The pandemic saw Apollo take a deeper dive into digital with Apollo 24/7 (now part of Apollo HealthCo Ltd). With five million active users using Apollo’s teleconsult services of its doctors, Suneeta believes a hybrid model could well be here to stay. Its app had 15 million downloads! Suneeta also points out Apollo has 4,100 pharmacies. “Pharmacies are at least 40 minutes away from homes (in delivery zones) in 40 per cent of India. It has marked out 10,000 PIN codes and in terms of delivery it is the only online company which can deliver within two hours with a prescription fulfillment of 85 per cent,” she explains.

The talk veers to the shortage of para-medical staff in the country, which Suneeta says is a real problem. “A lot of our nurses go abroad; they may not have good language skills, but they make up with the compassion and care they give. We should either look at it as an advantage or disadvantage. Unfortunately, the healthcare sector has never been given the impetus to really do something significant that would subsidise what we do here,” she elaborates.
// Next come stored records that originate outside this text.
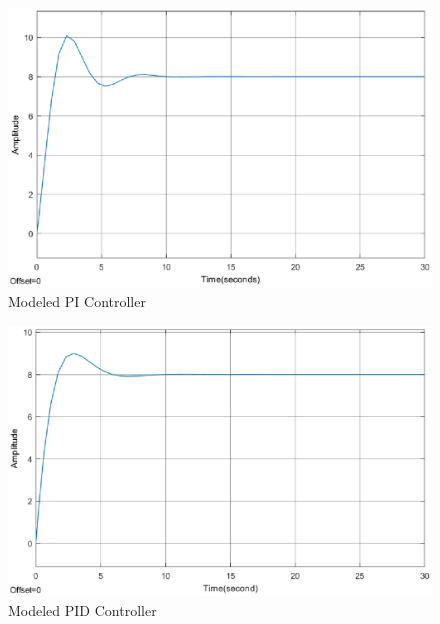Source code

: \begin{figure}[H]
	\centering
	\includegraphics[width=1\textheight, height = 1\textwidth, keepaspectratio, angle = 270]{figures/06ModelValidation/modelPI.eps}
	\caption{Modeled PI Controller}
\end{figure}

\begin{figure}[H]
	\centering
	\includegraphics[width=1\textheight, height = 1\textwidth, keepaspectratio, angle = 270]{figures/06ModelValidation/modelPID.eps}
	\caption{Modeled PID Controller}
\end{figure}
During Covid-19, through an affiliate company, Med Skills, nurses were upskilled to use ventilators as it’s a complicated task and monitoring them cannot be done by untrained nurses. Junior docs were trained to ventilate and junior nurses trained to monitor. “We had it as a digital platform and could quickly execute and upgrade,” she adds.

Different paths

Ask Suneeta how come neither she nor her three sisters studied medicine, she smiles, and says her sister Preetha did secure a seat in a medical college and she was keen, “but dad said no; we just don’t have enough managers and we need people to run the system.” Suneeta herself wanted to go to Harvard for her post-graduate studies but couldn't, though later she did a course for owner-managers at Harvard Business School. Suneeta graduated from Chennai’s well-known Stella Maris College and followed it up with a diploma in financial management from the Institute of Financial Management & Research (now part of Krea University).

Recalling her days of growing up in then Madras, Suneeta says they all came back from the US when Dr Prathap Reddy, a cardiologist, decided to relocate to India. “Within one year of coming back, father was completely upset as he lost a patient who couldn’t go to the US for a heart surgery and he resolved to set up a corporate hospital. Everyone said it was impossible as it needed the equipment, technicians, quality doctors, but few people bought into his vision,” she reminisces.
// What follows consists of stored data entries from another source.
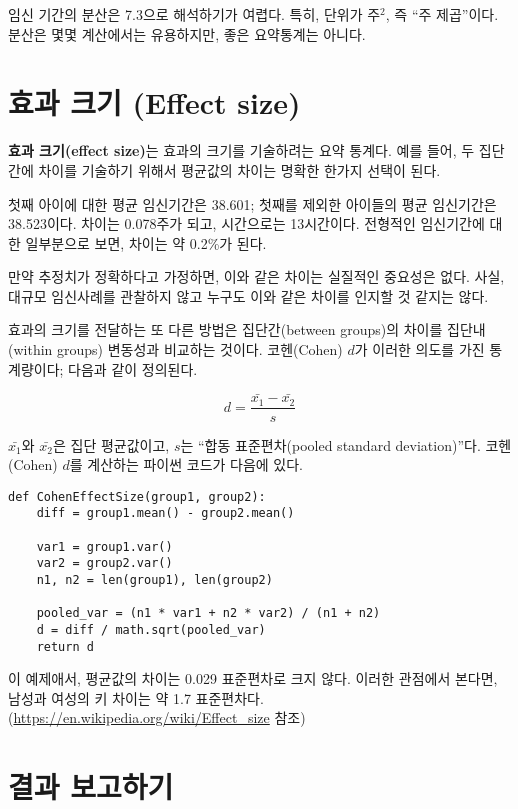 임신 기간의 분산은 7.3으로 해석하기가 여렵다. 특히, 단위가 주$^2$, 즉 ``주 제곱''이다.
분산은 몇몇 계산에서는 유용하지만, 좋은 요약통계는 아니다.


\section{효과 크기 (Effect size)}

{\bf 효과 크기(effect size)}는 효과의 크기를 기술하려는 요약 통계다. 예를 들어,
두 집단간에 차이를 기술하기 위해서 평균값의 차이는 명확한 한가지 선택이 된다.

첫째 아이에 대한 평균 임신기간은 38.601; 첫째를 제외한 아이들의 평균 임신기간은 38.523이다. 
차이는 0.078주가 되고, 시간으로는 13시간이다. 전형적인 임신기간에 대한 일부분으로 보면, 차이는 약 0.2\%가 된다.

만약 추정치가 정확하다고 가정하면, 이와 같은 차이는 실질적인 중요성은 없다.
사실, 대규모 임신사례를 관찰하지 않고 누구도 이와 같은 차이를 인지할 것 같지는 않다.

효과의 크기를 전달하는 또 다른 방법은 집단간(between groups)의 차이를 집단내(within groups) 변동성과 비교하는 것이다. 코헨(Cohen) $d$가 이러한 의도를 가진 통계량이다; 다음과 같이 정의된다.

%
\[ d = \frac{\bar{x_1} - \bar{x_2}}{s}  \]
%

$\bar{x_1}$와 $\bar{x_2}$은 집단 평균값이고, $s$는 ``합동 표준편차(pooled standard deviation)''다.
코헨(Cohen) $d$를 계산하는 파이썬 코드가 다음에 있다.


\begin{verbatim}
def CohenEffectSize(group1, group2):
    diff = group1.mean() - group2.mean()

    var1 = group1.var()
    var2 = group2.var()
    n1, n2 = len(group1), len(group2)

    pooled_var = (n1 * var1 + n2 * var2) / (n1 + n2)
    d = diff / math.sqrt(pooled_var)
    return d
\end{verbatim}

이 예제애서, 평균값의 차이는 0.029 표준편차로 크지 않다. 이러한 관점에서 본다면,
남성과 여성의 키 차이는 약 1.7 표준편차다.(\url{https://en.wikipedia.org/wiki/Effect_size} 참조)


\section{결과 보고하기}


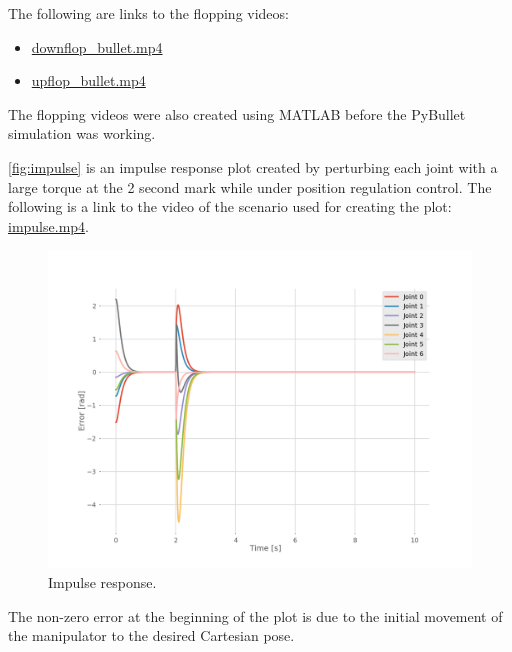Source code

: \documentclass{article}
\begin{document}
The following are links to the flopping videos:
\begin{itemize}
  \item \href{./downflop_bullet.mp4}{downflop\_bullet.mp4}
  \item \href{./upflop_bullet.mp4}{upflop\_bullet.mp4}
\end{itemize}
The flopping videos were also created using MATLAB before the PyBullet simulation was working.

\autoref{fig:impulse} is an impulse response plot created by perturbing each joint with a large torque at the 2 second
mark while under position regulation control.
The following is a link to the video of the scenario used for creating the plot: \href{./impulse.mp4}{impulse.mp4}.
\begin{figure}[h]
  \centering
  \includegraphics[width=0.6\linewidth]{impulse}
  \caption{Impulse response.}
  \label{fig:impulse}
\end{figure}
The non-zero error at the beginning of the plot is due to the initial movement of the manipulator to the desired
Cartesian pose.
\end{document}
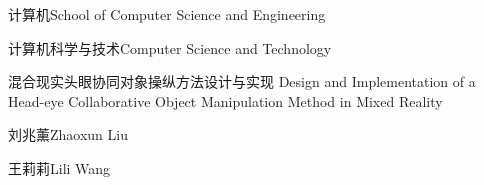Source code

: 
\school
{计算机}{School of Computer Science and Engineering}

\major
{计算机科学与技术}{Computer Science and Technology}

\thesistitle
{混合现实头眼协同对象操纵方法设计与实现}
{}
{Design and Implementation of a Head-eye Collaborative Object Manipulation Method in Mixed Reality}
{}

\thesisauthor
{刘兆薰}{Zhaoxun Liu}

\teacher
{王莉莉}{Lili Wang}






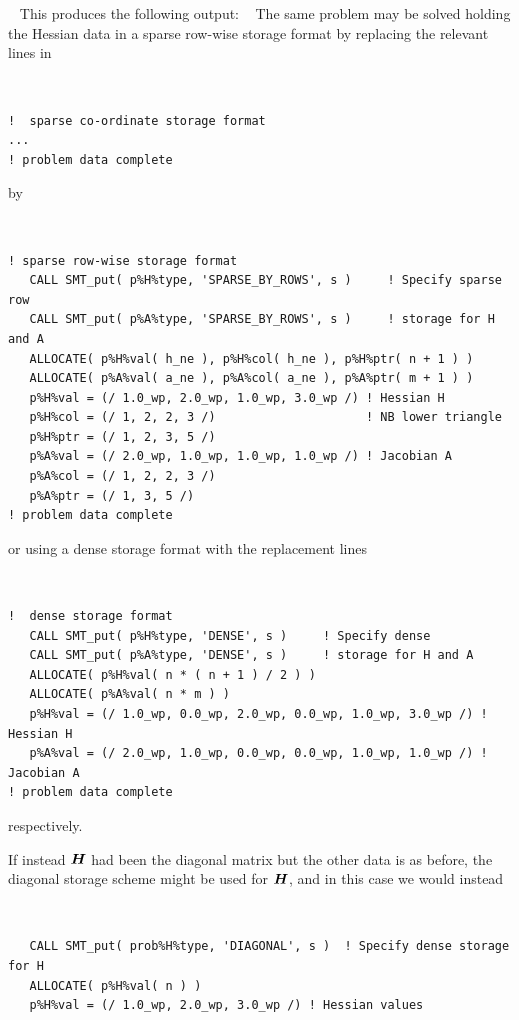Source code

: \documentclass{galahad}
\begin{document}
{\tt \small
\VerbatimInput{\packageexample}
}
\noindent
This produces the following output:
{\tt \small
\VerbatimInput{\packageresults}
}
\noindent
The same problem may be solved holding the Hessian data in
a sparse row-wise storage format by replacing the relevant lines in
{\tt \small
\begin{verbatim}
!  sparse co-ordinate storage format
...
! problem data complete
\end{verbatim}
}
\noindent
by
{\tt \small
\begin{verbatim}
! sparse row-wise storage format
   CALL SMT_put( p%H%type, 'SPARSE_BY_ROWS', s )     ! Specify sparse row
   CALL SMT_put( p%A%type, 'SPARSE_BY_ROWS', s )     ! storage for H and A
   ALLOCATE( p%H%val( h_ne ), p%H%col( h_ne ), p%H%ptr( n + 1 ) )
   ALLOCATE( p%A%val( a_ne ), p%A%col( a_ne ), p%A%ptr( m + 1 ) )
   p%H%val = (/ 1.0_wp, 2.0_wp, 1.0_wp, 3.0_wp /) ! Hessian H
   p%H%col = (/ 1, 2, 2, 3 /)                     ! NB lower triangle
   p%H%ptr = (/ 1, 2, 3, 5 /)
   p%A%val = (/ 2.0_wp, 1.0_wp, 1.0_wp, 1.0_wp /) ! Jacobian A
   p%A%col = (/ 1, 2, 2, 3 /)
   p%A%ptr = (/ 1, 3, 5 /)
! problem data complete
\end{verbatim}
}
\noindent
or using a dense storage format with the replacement lines
{\tt \small
\begin{verbatim}
!  dense storage format
   CALL SMT_put( p%H%type, 'DENSE', s )     ! Specify dense
   CALL SMT_put( p%A%type, 'DENSE', s )     ! storage for H and A
   ALLOCATE( p%H%val( n * ( n + 1 ) / 2 ) )
   ALLOCATE( p%A%val( n * m ) )
   p%H%val = (/ 1.0_wp, 0.0_wp, 2.0_wp, 0.0_wp, 1.0_wp, 3.0_wp /) ! Hessian H
   p%A%val = (/ 2.0_wp, 1.0_wp, 0.0_wp, 0.0_wp, 1.0_wp, 1.0_wp /) ! Jacobian A
! problem data complete
\end{verbatim}
}
\noindent
respectively.

If instead $\bmH$ had been the diagonal matrix
but the other data is as before, the diagonal storage scheme
might be used for $\bmH$, and in this case we would instead
{\tt \small
\begin{verbatim}
   CALL SMT_put( prob%H%type, 'DIAGONAL', s )  ! Specify dense storage for H
   ALLOCATE( p%H%val( n ) )
   p%H%val = (/ 1.0_wp, 2.0_wp, 3.0_wp /) ! Hessian values
\end{verbatim}
}
\noindent
\end{document}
All the four sisters were a part of the planning for Apollo as “no one fully understood his vision as we did.” AF Ferguson was hired to work on a business plan and an agency was entrusted to come up with an appropriate brand name. “I was 19 then. The agency came up with all kinds of names which we were not happy with. We wanted something with the letter A as I was thinking of stock exchanges where a company with the first letter A would be on top. I came up with Apollo, the Greek god of healing. But, the name is one thing, fulfilling the vision is another and that’s where all the sisters pitched in.”